Niigata, Japan – On September 4, 2022, a geologist Hayato Ueda in Niigata University boarded a submarine vehicle with a pilot Chris May and had a dive into the Japan Trench within the epicenter area of the 2011 Tohoku-oki megaquake, which caused the devastating tsunami disaster. On the 7,500 m deep trench bottom, they found a 26 m high nearly vertical cliff on the eastern slope of a 60 m high ridge. Previous bathymetric surveys from the sea surface have revealed that the ridge did not exist before, and appeared just after the megaquake accompanied with a fault on its eastern flank. He and his colleague scientists on deck thus concluded that the cliff was a surface expression of a coseismic movement of the fault. The cliff consisted of unconsolidated soft mud. The lower slope than the cliff was occupied by abundant debris of the same soft mud blocks, which obviously supplied from the cliff. The observed sharp fracture surfaces and highly angular edges, both on the cliff and debris blocks, imply very quick increase of stress that fractured the soft muds before they plastically flowed, and thus support a coseismic origin of the cliff.

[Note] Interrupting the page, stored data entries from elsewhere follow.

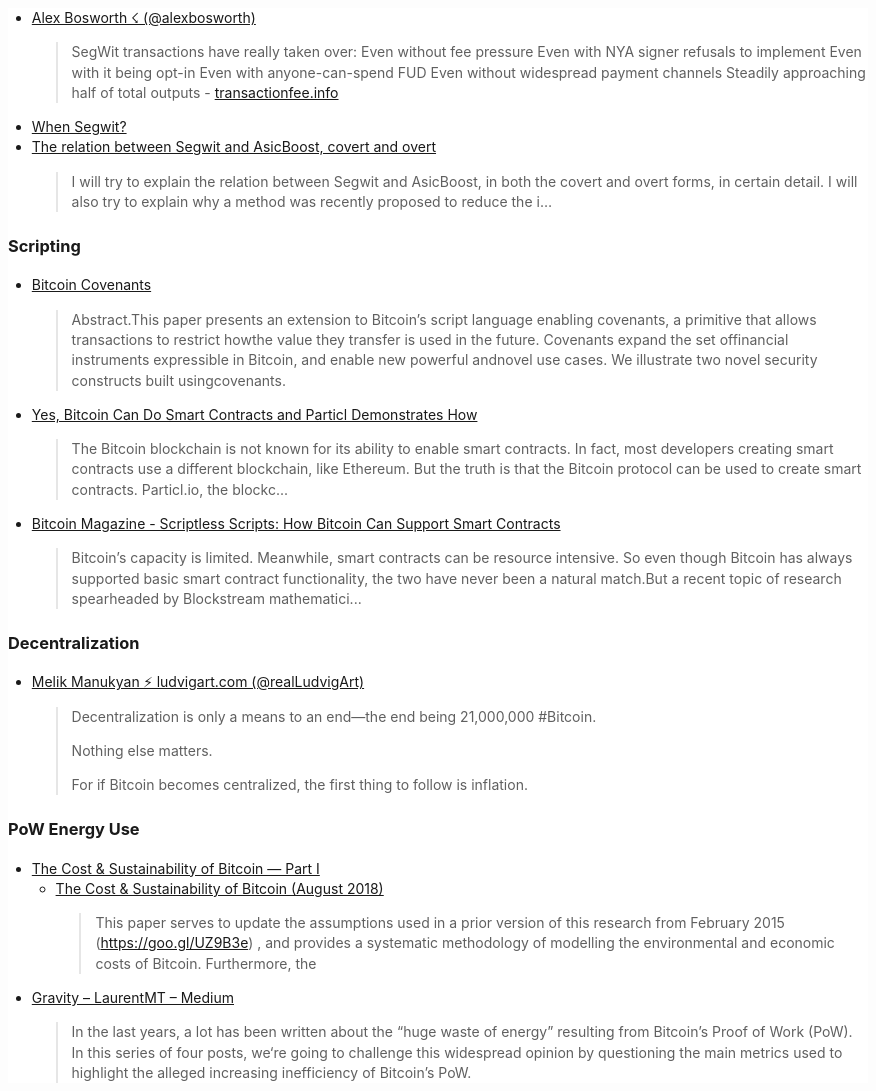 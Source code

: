 * [Alex Bosworth ☇ (@alexbosworth)](https://twitter.com/alexbosworth/status/1041354991838027777)
  >SegWit transactions have really taken over:
  >Even without fee pressure
  >Even with NYA signer refusals to implement
  >Even with it being opt-in
  >Even with anyone-can-spend FUD
  >Even without widespread payment channels
  >Steadily approaching half of total outputs - [transactionfee.info](https://transactionfee.info/charts/payments/segwit)
* [When Segwit?](https://whensegwit.com/)
* [The relation between Segwit and AsicBoost, covert and overt](https://bitslog.wordpress.com/2017/04/10/the-relation-between-segwit-and-asicboost-covert-and-overt/)
  >I will try to explain the relation between Segwit and AsicBoost, in both the covert and overt forms, in certain detail. I will also try to explain why a method was recently proposed to reduce the i…


### Scripting

* [Bitcoin Covenants](http://fc16.ifca.ai/bitcoin/papers/MES16.pdf)
  >Abstract.This paper presents an extension to Bitcoin’s script language enabling covenants, a primitive that allows transactions to restrict howthe value they transfer is used in the future. Covenants expand the set offinancial instruments expressible in Bitcoin, and enable new powerful andnovel use cases. We illustrate two novel security constructs built usingcovenants.
* [Yes, Bitcoin Can Do Smart Contracts and Particl Demonstrates How](https://bitcoinmagazine.com/articles/yes-bitcoin-can-do-smart-contracts-and-particl-demonstrates-how/)
  >The Bitcoin blockchain is not known for its ability to enable smart contracts. In fact, most developers creating smart contracts use a different blockchain, like Ethereum. But the truth is that the Bitcoin protocol can be used to create smart contracts. Particl.io, the blockc...
* [Bitcoin Magazine - Scriptless Scripts: How Bitcoin Can Support Smart Contracts](https://bitcoinmagazine.com/articles/scriptless-scripts-how-bitcoin-can-support-smart-contracts-without-smart-contracts/)
  >Bitcoin’s capacity is limited. Meanwhile, smart contracts can be resource intensive. So even though Bitcoin has always supported basic smart contract functionality, the two have never been a natural match.But a recent topic of research spearheaded by Blockstream mathematici...

  
### Decentralization

* [Melik Manukyan ⚡️ ludvigart.com (@realLudvigArt)](https://twitter.com/realLudvigArt/status/1041988293607313408)
  >Decentralization is only a means to an end—the end being 21,000,000 #Bitcoin.
  >
  >Nothing else matters.
  >
  >For if Bitcoin becomes centralized, the first thing to follow is inflation.

### PoW Energy Use

* [The Cost & Sustainability of Bitcoin — Part I](https://medium.com/@hassmccook/the-economic-environmental-cost-of-bitcoin-part-i-ac162067721d)
  * [The Cost & Sustainability of Bitcoin (August 2018)](https://www.academia.edu/37178295/The_Cost_and_Sustainability_of_Bitcoin_August_2018_)
    >This paper serves to update the assumptions used in a prior version of this research from February 2015 (https://goo.gl/UZ9B3e) , and provides a systematic methodology of modelling the environmental and economic costs of Bitcoin. Furthermore, the
* [Gravity – LaurentMT – Medium](https://medium.com/@laurentmt/gravity-10e1a25d2ab2)
  >In the last years, a lot has been written about the “huge waste of energy” resulting from Bitcoin’s Proof of Work (PoW). In this series of four posts, we‘re going to challenge this widespread opinion by questioning the main metrics used to highlight the alleged increasing inefficiency of Bitcoin’s PoW.
  >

The vehicle traversed the ridge across the fault precisely measuring the topography using acoustic transponder and pressure gauge. The height and uplifted volume of the ridge both suggest a coseismic slip of the fault as large as 80–120 m (the value depends on the assumed dip angle of the underlying fault) in the Japan Trench. This estimation is greater than the previously estimated fault slip (~65 m) beneath the slope on the west of the trench axis. They attributed the excess fault slip in the trench to local enhancement owing to the uneven top surface of the subducting Pacific plate, which modified the fault geometry and stability.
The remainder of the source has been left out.